For details on the method and a discussion on how and whether to use it by bagging models a posteriori, see the main documentation.

References


  1. Kwon, Yongchan, and James Zou. Data-OOB: Out-of-bag Estimate as a Simple and Efficient Data Value. In Proceedings of the 40th International Conference on Machine Learning, 18135–52. PMLR, 2023. 

DataOOBValuation

DataOOBValuation(model: BaggingModel, score: PointwiseScore | None = None)

Bases: Valuation

Computes Data Out-Of-Bag values.

This class implements the method described in Kwon and Zou, (2023)1.

PARAMETER DESCRIPTION
model

A fitted bagging model. Bagging models in sklearn include [[BaggingClassifier]], [[BaggingRegressor]], [[IsolationForest]], RandomForest, ExtraTrees, or any model which defines an attribute estimators_ and uses bootstrapped subsamples to compute predictions.

TYPE: BaggingModel

score

A callable for point-wise comparison of true values with the predictions.

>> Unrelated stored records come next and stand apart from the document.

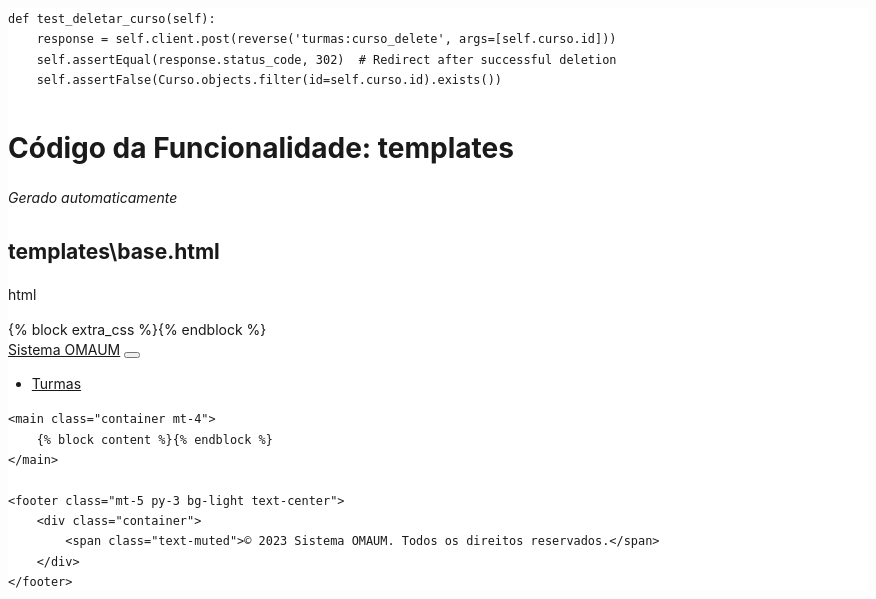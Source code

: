     def test_deletar_curso(self):
        response = self.client.post(reverse('turmas:curso_delete', args=[self.curso.id]))
        self.assertEqual(response.status_code, 302)  # Redirect after successful deletion
        self.assertFalse(Curso.objects.filter(id=self.curso.id).exists())



# Código da Funcionalidade: templates
*Gerado automaticamente*



## templates\base.html

html
<!DOCTYPE html>
<html lang="pt-br">
<head>
    <meta charset="UTF-8">
    <meta name="viewport" content="width=device-width, initial-scale=1.0">
    <title>{% block title %}Sistema OMAUM{% endblock %}</title>
    <!-- Bootstrap CSS -->
    <link href="https://stackpath.bootstrapcdn.com/bootstrap/4.5.2/css/bootstrap.min.css" rel="stylesheet">
    <!-- Font Awesome -->
    <link href="https://cdnjs.cloudflare.com/ajax/libs/font-awesome/5.15.1/css/all.min.css" rel="stylesheet">
    {% block extra_css %}{% endblock %}
</head>
<body>
    <nav class="navbar navbar-expand-lg navbar-light bg-light">
        <a class="navbar-brand" href="/">Sistema OMAUM</a>
        <button class="navbar-toggler" type="button" data-toggle="collapse" data-target="#navbarNav" aria-controls="navbarNav" aria-expanded="false" aria-label="Toggle navigation">
            <span class="navbar-toggler-icon"></span>
        </button>
        <div class="collapse navbar-collapse" id="navbarNav">
            <ul class="navbar-nav">
                <li class="nav-item">
                    <a class="nav-link" href="{% url 'turmas:listar_turmas' %}">Turmas</a>
                </li>
                <!-- Adicione mais itens de menu conforme necessário -->
            </ul>
        </div>
    </nav>

    <main class="container mt-4">
        {% block content %}{% endblock %}
    </main>

    <footer class="mt-5 py-3 bg-light text-center">
        <div class="container">
            <span class="text-muted">© 2023 Sistema OMAUM. Todos os direitos reservados.</span>
        </div>
    </footer>
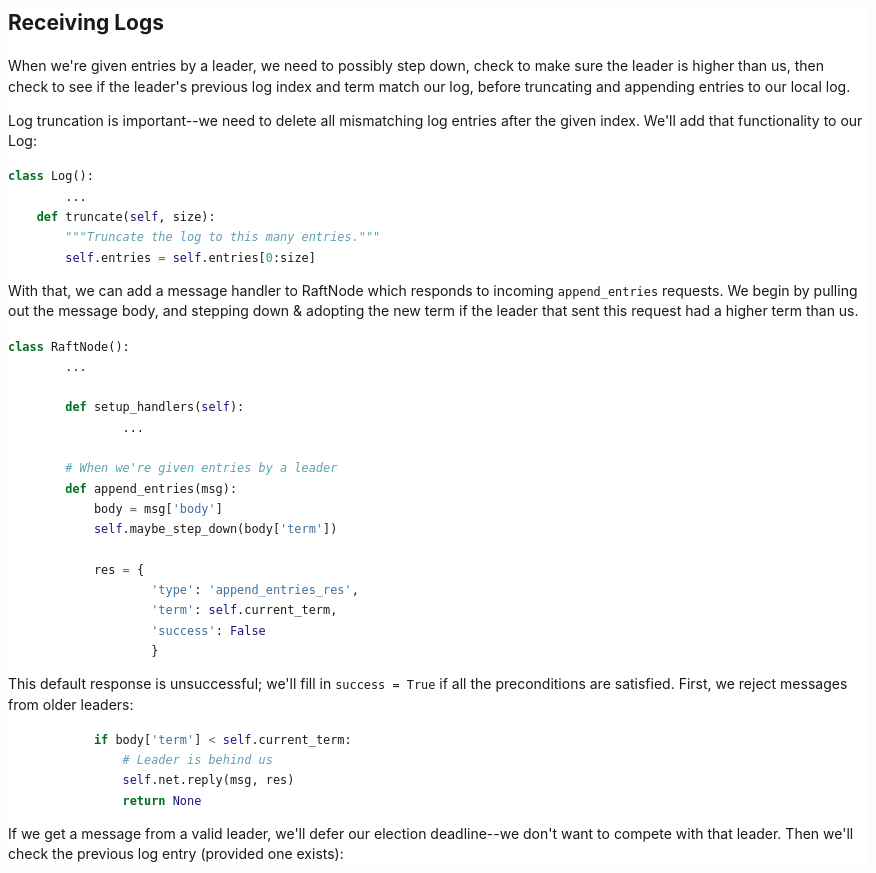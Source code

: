 ## Receiving Logs

When we're given entries by a leader, we need to possibly step down, check to
make sure the leader is higher than us, then check to see if the leader's
previous log index and term match our log, before truncating and appending
entries to our local log.

Log truncation is important--we need to delete all mismatching log entries after the given index. We'll add that functionality to our Log:

```py
class Log():
		...
    def truncate(self, size):
        """Truncate the log to this many entries."""
        self.entries = self.entries[0:size]
```

With that, we can add a message handler to RaftNode which responds to incoming
`append_entries` requests. We begin by pulling out the message body, and
stepping down & adopting the new term if the leader that sent this request had
a higher term than us.

```py
class RaftNode():
		...

		def setup_handlers(self):
				...

        # When we're given entries by a leader
        def append_entries(msg):
            body = msg['body']
            self.maybe_step_down(body['term'])

            res = {
                    'type': 'append_entries_res',
                    'term': self.current_term,
                    'success': False
                    }
```

This default response is unsuccessful; we'll fill in `success = True` if all
the preconditions are satisfied. First, we reject messages from older leaders:

```py
            if body['term'] < self.current_term:
                # Leader is behind us
                self.net.reply(msg, res)
                return None
```

If we get a message from a valid leader, we'll defer our election deadline--we
don't want to compete with that leader. Then we'll check the previous log
entry (provided one exists):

If None, uses point-wise accuracy for classifiers and negative \(l_2\) distance for regressors.

TYPE: PointwiseScore | None DEFAULT: None

Source code in src/pydvl/valuation/methods/data_oob.py
def __init__(
    self,
    model: BaggingModel,
    score: PointwiseScore | None = None,
):
    super().__init__()
    self.model = model
    self.score = score
    self.algorithm_name = f"Data-OOB-{str(self.model)}"

result property

The current valuation result (not a copy).

fit

fit(data: Dataset, continue_from: ValuationResult | None = None) -> Self

Compute the Data-OOB values.

This requires the bagging model passed upon construction to be fitted.

PARAMETER DESCRIPTION
data

Data for which to compute values

TYPE: Dataset

continue_from

A previously computed valuation result to continue from.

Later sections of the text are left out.